## Generartive Adversarial Network
In this notebook, I will be working on a generative adversarial network. There are two main components in a network like this:
1. Generator : A generative neural network that attempts to generate synthetic fake data from the training set.
2. Discriminator : Another network that attempts to tell the difference between fake and real data from the generator and training set.

The way this network learns is like a back and forth game, where they keep trying to trick each other.

Here are some of the resources used for this study:
1. https://www.youtube.com/watch?v=_pIMdDWK5sc
2. https://lightning.ai/docs/pytorch/stable/notebooks/lightning_examples/basic-gan.html
3. https://developers.google.com/machine-learning/gan/

In [1]:
# Let's start by importing all the necessry modules
import os
import numpy as np
import pytorch_lightning as pl
import torch
import torch.nn as nn
import torch.nn.functional as func
import torchvision
import torchvision.transforms as transforms
from torch.utils.data import DataLoader, random_split
from torchvision.datasets import MNIST

In [2]:
# Setting constants
PATH_DATASETS = os.environ.get("PATH_DATASETS", ".")
BATCH_SIZE = 256 if torch.cuda.is_available() else 64
NUM_WORKERS = int(os.cpu_count() / 2)

This is the MNIST Dataset Loader module, this has been taken from https://lightning.ai/docs/pytorch/stable/notebooks/lightning_examples/basic-gan.html

(Purely because I didn't want to spend too much time writing this, since it's readily available lol)

In [8]:
class MNISTDataModule(pl.LightningDataModule):
    def __init__(
        self,
        data_dir: str = PATH_DATASETS,
        batch_size: int = BATCH_SIZE,
        num_workers: int = NUM_WORKERS,
    ):
        super().__init__()
        self.data_dir = data_dir
        self.batch_size = batch_size
        self.num_workers = num_workers

        self.transform = transforms.Compose(
            [
                transforms.ToTensor(),
                transforms.Normalize((0.1307,), (0.3081,)),
            ]
        )

        self.dims = (1, 28, 28)
        self.num_classes = 10

    def prepare_data(self):
        # download
        MNIST(self.data_dir, train=True, download=True)
        MNIST(self.data_dir, train=False, download=True)

    def setup(self, stage=None):
        # Assign train/val datasets for use in dataloaders
        if stage == "fit" or stage is None:
            mnist_full = MNIST(self.data_dir, train=True, transform=self.transform)
            self.mnist_train, self.mnist_val = random_split(mnist_full, [55000, 5000])

        # Assign test dataset for use in dataloader(s)
        if stage == "test" or stage is None:
            self.mnist_test = MNIST(self.data_dir, train=False, transform=self.transform)

    def train_dataloader(self):
        return DataLoader(
            self.mnist_train,
            batch_size=self.batch_size,
            num_workers=self.num_workers,
        )

    def val_dataloader(self):
        return DataLoader(self.mnist_val, batch_size=self.batch_size, num_workers=self.num_workers)

    def test_dataloader(self):
        return DataLoader(self.mnist_test, batch_size=self.batch_size, num_workers=self.num_workers)

## Generator
Now, let's build the Generator.

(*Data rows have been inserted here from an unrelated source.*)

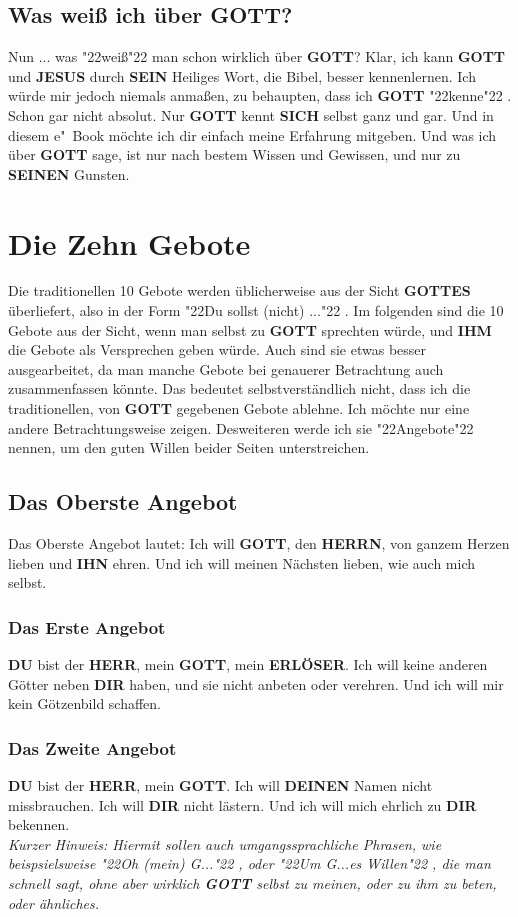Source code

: \documentclass[12pt,a4paper]{article}
\newcommand{\Deinen}[0]{\textbf{DEINEN}}
\newcommand{\Dir}[0]{\textbf{DIR}}
\newcommand{\Du}[0]{\textbf{DU}}
\newcommand{\Erloeser}[0]{\textbf{ERL\"OSER}}
\newcommand{\Gottes}[0]{\textbf{GOTTES}}
\newcommand{\Gott}[0]{\textbf{GOTT}}
\newcommand{\Herrn}[0]{\textbf{HERRN}}
\newcommand{\Herr}[0]{\textbf{HERR}}
\newcommand{\Ihm}[0]{\textbf{IHM}}
\newcommand{\Ihn}[0]{\textbf{IHN}}
\newcommand{\Jesus}[0]{\textbf{JESUS}}
\newcommand{\Seinen}[0]{\textbf{SEINEN}}
\newcommand{\Sein}[0]{\textbf{SEIN}}
\newcommand{\Sich}[0]{\textbf{SICH}}
\newcommand{\q}[1]{\char"22{#1}\char"22 }
\begin{document}
	\subsection{Was wei{\ss} ich \"uber {\Gott}?}
		Nun ... was \q{wei{\ss}} man schon wirklich \"uber {\Gott}?
		Klar,
		ich kann {\Gott} und {\Jesus} durch {\Sein} Heiliges Wort,
		die Bibel,
		besser kennenlernen.
		Ich w\"urde mir jedoch niemals anma{\ss}en,
		zu behaupten,
		dass ich {\Gott} \q{kenne}.
		Schon gar nicht absolut.
		Nur {\Gott} kennt {\Sich} selbst ganz und gar.
		Und in diesem e"~Book m\"ochte ich dir einfach meine Erfahrung mitgeben.
		Und was ich \"uber {\Gott} sage,
		ist nur nach bestem Wissen und Gewissen,
		und nur zu {\Seinen} Gunsten.

	\newpage
	\section{Die Zehn Gebote}
		Die traditionellen 10 Gebote werden \"ublicherweise aus der Sicht {\Gottes} \"uberliefert,
		also in der Form \q{Du sollst (nicht) ...}.
		Im folgenden sind die 10 Gebote aus der Sicht,
		wenn man selbst zu {\Gott} sprechten w\"urde,
		und {\Ihm} die Gebote als Versprechen geben w\"urde.
		Auch sind sie etwas besser ausgearbeitet,
		da man manche Gebote bei genauerer Betrachtung auch zusammenfassen k\"onnte.
		Das bedeutet selbstverst\"andlich nicht,
		dass ich die traditionellen,
		von {\Gott} gegebenen Gebote ablehne.
		Ich m\"ochte nur eine andere Betrachtungsweise zeigen.
		Desweiteren werde ich sie \q{Angebote} nennen,
		um den guten Willen beider Seiten unterstreichen.
	
	\subsection{Das Oberste Angebot}
		Das Oberste Angebot lautet:
		Ich will {\Gott}, den {\Herrn}, von ganzem Herzen lieben und {\Ihn} ehren. Und ich will meinen N\"achsten lieben, wie auch mich selbst.
		
	\subsubsection{Das Erste Angebot}
		{\Du} bist der {\Herr},
		mein {\Gott},
		mein {\Erloeser}.
		Ich will keine anderen G\"otter neben {\Dir} haben,
		und sie nicht anbeten oder verehren.
		Und ich will mir kein G\"otzenbild schaffen.
		
	\subsubsection{Das Zweite Angebot}
		{\Du} bist der {\Herr},
		mein {\Gott}.
		Ich will {\Deinen} Namen nicht missbrauchen.
		Ich will {\Dir} nicht l\"astern.
		Und ich will mich ehrlich zu {\Dir} bekennen.
		\\
		\textit{Kurzer Hinweis:
		Hiermit sollen auch umgangssprachliche Phrasen,
		wie beispsielsweise \q{Oh (mein) G...},
		oder \q{Um G...es Willen},
		die man schnell sagt,
		ohne aber wirklich {\Gott} selbst zu meinen,
		oder zu ihm zu beten,
		oder \"ahnliches.}
			
\end{document}
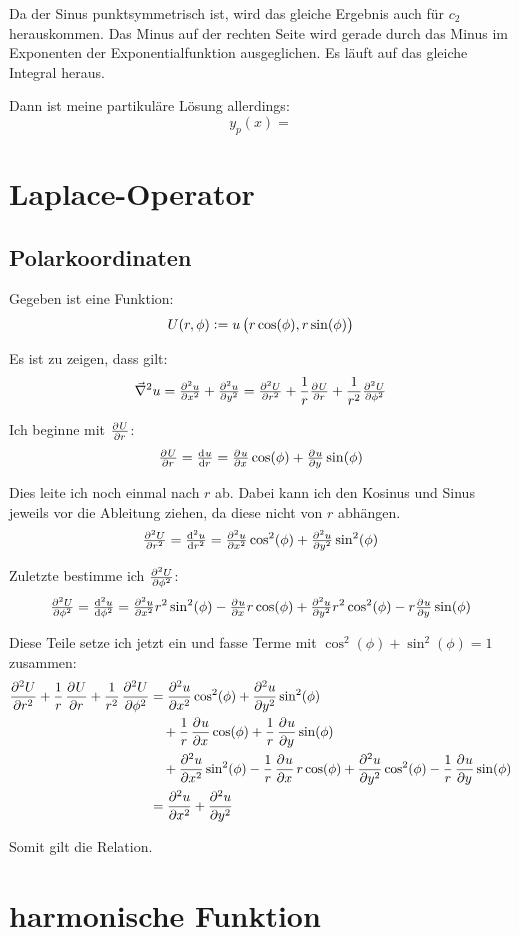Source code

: \documentclass[11pt, ngerman]{article}
\newcommand{\laplace}{\vnabla^2}
\newcommand{\vnabla}{\vec \nabla}
\begin{document}
Da der Sinus punktsymmetrisch ist, wird das gleiche Ergebnis auch für $c_2$
herauskommen. Das Minus auf der rechten Seite wird gerade durch das Minus im
Exponenten der Exponentialfunktion ausgeglichen. Es läuft auf das gleiche
Integral heraus.

Dann ist meine partikuläre Lösung allerdings:
\[
	y_p(x) = 
\]

\section{Laplace-Operator}

\subsection{Polarkoordinaten}

Gegeben ist eine Funktion:
\[
	U(r, \phi) := u\del{r \cos(\phi), r \sin(\phi)}
\]

Es ist zu zeigen, dass gilt:
\[
	\laplace u = \pd[2] ux + \pd[2] uy = \pd[2] Ur + \frac 1r \pd Ur + \frac
	1{r^2} \pd[2] U\phi
\]

Ich beginne mit $\pd U r$:
\[
	\pd Ur = \od ur = \pd ux \cos(\phi) + \pd uy \sin(\phi)
\]

Dies leite ich noch einmal nach $r$ ab. Dabei kann ich den Kosinus und Sinus
jeweils vor die Ableitung ziehen, da diese nicht von $r$ abhängen.
\[
	\pd[2] Ur = \od[2] ur = \pd[2] ux \cos^2(\phi) + \pd[2] uy \sin^2(\phi)
\]

Zuletzte bestimme ich $\pd[2] U\phi$:
\[
	\pd[2] U\phi = \od[2] u\phi = \pd[2] ux r^2 \sin^2(\phi) - \pd ux r
	\cos(\phi) + \pd[2] uy r^2 \cos^2(\phi) - r \pd uy \sin(\phi)
\]

Diese Teile setze ich jetzt ein und fasse Terme mit $\cos^2(\phi) +
\sin^2(\phi) = 1$ zusammen:
%
\begin{align*}
	\dpd[2] Ur + \frac 1r \dpd Ur + \frac 1{r^2} \dpd[2] U\phi
	&=\dpd[2] ux \cos^2(\phi) + \dpd[2] uy \sin^2(\phi) \\
	&\quad+ \frac 1r \dpd ux \cos(\phi) + \frac 1r \dpd uy \sin(\phi) \\
	&\quad+ \dpd[2] ux \sin^2(\phi) - \frac 1r \dpd ux r \cos(\phi) + \dpd[2]
	uy \cos^2(\phi) - \frac 1r \dpd uy \sin(\phi) \\
	&= \dpd[2] ux + \dpd[2] uy
\end{align*}

Somit gilt die Relation.

\section{harmonische Funktion}
\end{document}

This is going to be a Convolutional Neural Network (CNN) that attempts to generate fake images based on the MNIST set. 

The general structure of this network is going to be 

Input - > Linear Layer - > Upsample Layer 1 - > Upsample Layer 2 - > Convolution to 28 x 28

*A note on the dimensions of the convolution layers:*

At the beginning of the generation process, the feature maps need a high number of channels (e.g., 64) to capture diverse patterns and encode the necessary complexity of the image. At this stage, the spatial dimensions are small (7×7), so there's room for more depth in feature representation.


As the spatial resolution increases (14×14), then (28×28), the feature maps focus more on refining the image's structure and texture rather than adding new abstract details. Thus, fewer channels are needed.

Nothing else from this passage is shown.